For each line in the data that includes "openSUSE", make a copy.

DATA EXTRACT:

☆ ☆ ☆ ☆ ☆ ☆ ☆

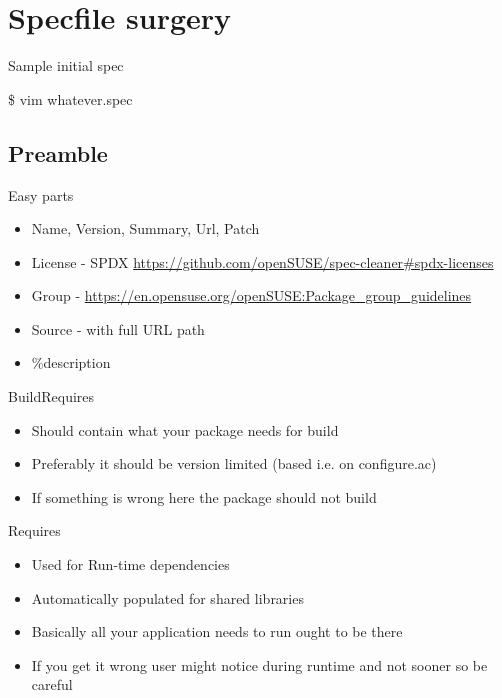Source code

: \documentclass{beamer}
\begin{document}
\section{Specfile surgery}

\begin{frame}[t]{Sample initial spec}
	\begin{center}\$ vim whatever.spec\end{center}
\end{frame}

\subsection{Preamble}

\begin{frame}[t]{Easy parts}
	\begin{itemize}
	\item Name, Version, Summary, Url, Patch
    \item License - SPDX \url{https://github.com/openSUSE/spec-cleaner#spdx-licenses}
    \item Group - \url{https://en.opensuse.org/openSUSE:Package_group_guidelines}
    \item Source - with full URL path
    \item \%description
	\end{itemize}
\end{frame}

\begin{frame}[t]{BuildRequires}
	\begin{itemize}
	\item Should contain what your package needs for build
    \item Preferably it should be version limited (based i.e. on configure.ac)
    \item If something is wrong here the package should not build
	\end{itemize}
\end{frame}

\begin{frame}[t]{Requires}
	\begin{itemize}
    \item Used for Run-time dependencies
    \item Automatically populated for shared libraries
    \item Basically all your application needs to run ought to be there
    \item If you get it wrong user might notice during runtime and not sooner so be careful
	\end{itemize}
\end{frame}
\end{document}
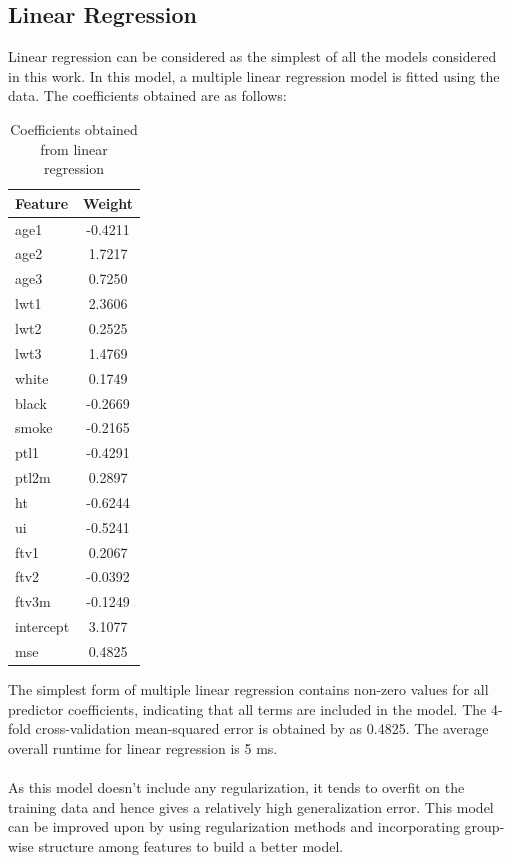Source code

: \documentclass[a4paper,12pt]{article}
\begin{document}
		\subsection{Linear Regression}
		Linear regression can be considered as the simplest of all the models considered in this work. In this model, a multiple linear regression model is fitted using the data. The coefficients obtained are as follows:
		    \begin{table}[H]
		    \centering
            \begin{tabular}{|l|c|}
            \hline
            \textbf{Feature} & \textbf{Weight} \\ \hline
            age1             & -0.4211         \\ \hline
            age2             & 1.7217          \\ \hline
            age3             & 0.7250          \\ \hline
            lwt1             & 2.3606          \\ \hline
            lwt2             & 0.2525          \\ \hline
            lwt3             & 1.4769          \\ \hline
            white            & 0.1749          \\ \hline
            black            & -0.2669         \\ \hline
            smoke            & -0.2165         \\ \hline
            ptl1             & -0.4291         \\ \hline
            ptl2m            & 0.2897          \\ \hline
            ht               & -0.6244         \\ \hline
            ui               & -0.5241         \\ \hline
            ftv1             & 0.2067          \\ \hline
            ftv2             & -0.0392         \\ \hline
            ftv3m            & -0.1249         \\ \hline
            intercept        & 3.1077          \\ \hline
            mse              & 0.4825          \\ \hline
            \end{tabular}
            \caption{Coefficients obtained from linear regression}
            \end{table}
		\noindent The simplest form of multiple linear regression contains non-zero values for all predictor coefficients, indicating that all terms are included in the model. The 4-fold cross-validation mean-squared error is obtained by as 0.4825. The average overall runtime for linear regression is 5 ms.
		\\\\
		As this model doesn't include any regularization, it tends to overfit on the training data and hence gives a relatively high generalization error. This model can be improved upon by using regularization methods and incorporating group-wise structure among features to build a better model.
\end{document}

☆ ☆ ☆ ☆ ☆ ☆ ☆

SOLUTION FOR THIS PROBLEM:
    \item License - SPDX \url{https://github.com/openSUSE/spec-cleaner#spdx-licenses}
    \item Group - \url{https://en.opensuse.org/openSUSE:Package_group_guidelines}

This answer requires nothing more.